▸ Problem statement
Up to and including the line that contains "http://www.lcdwiki.com/2.8inch_SPI_Module_ILI9341_SKU:MSP2807", write out every line of the entries exactly, beginning with the first. Omit the pictures.

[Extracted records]
- Opening Delimiter -
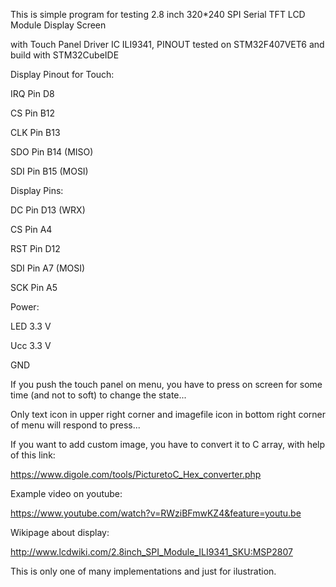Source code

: This is simple program for testing 2.8 inch 320*240 SPI Serial TFT LCD Module Display Screen 

with Touch Panel Driver IC ILI9341, PINOUT tested on STM32F407VET6 and build with STM32CubeIDE

Display Pinout for Touch:

IRQ   Pin    D8

CS    Pin    B12

CLK   Pin    B13

SDO   Pin    B14  (MISO)

SDI   Pin    B15  (MOSI)

Display Pins:

DC    Pin    D13  (WRX)

CS    Pin    A4

RST   Pin    D12

SDI   Pin    A7   (MOSI)

SCK   Pin    A5 

Power:

LED   3.3 V

Ucc   3.3 V

GND  

If you push the touch panel on menu, you have to press on screen for some time (and not to soft) to change the state...

Only text icon in upper right corner and imagefile icon in bottom right corner of menu will respond to press...

If you want to add custom image, you have to convert it to C array, with help of this link:

https://www.digole.com/tools/PicturetoC_Hex_converter.php


Example video on youtube:

https://www.youtube.com/watch?v=RWziBFmwKZ4&feature=youtu.be


Wikipage about display:

http://www.lcdwiki.com/2.8inch_SPI_Module_ILI9341_SKU:MSP2807


This is only one of many implementations and just for ilustration.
- Closing Delimiter -
▸ Solution to the problem
Source code

: This is simple program for testing 2.8 inch 320*240 SPI Serial TFT LCD Module Display Screen 

with Touch Panel Driver IC ILI9341, PINOUT tested on STM32F407VET6 and build with STM32CubeIDE

Display Pinout for Touch:

IRQ   Pin    D8

CS    Pin    B12

CLK   Pin    B13

SDO   Pin    B14  (MISO)

SDI   Pin    B15  (MOSI)

Display Pins:

DC    Pin    D13  (WRX)

CS    Pin    A4

RST   Pin    D12

SDI   Pin    A7   (MOSI)

SCK   Pin    A5 

Power:

LED   3.3 V

Ucc   3.3 V

GND  

If you push the touch panel on menu, you have to press on screen for some time (and not to soft) to change the state...

Only text icon in upper right corner and imagefile icon in bottom right corner of menu will respond to press...

If you want to add custom image, you have to convert it to C array, with help of this link:

https://www.digole.com/tools/PicturetoC_Hex_converter.php


Example video on youtube:

https://www.youtube.com/watch?v=RWziBFmwKZ4&feature=youtu.be


Wikipage about display:

http://www.lcdwiki.com/2.8inch_SPI_Module_ILI9341_SKU:MSP2807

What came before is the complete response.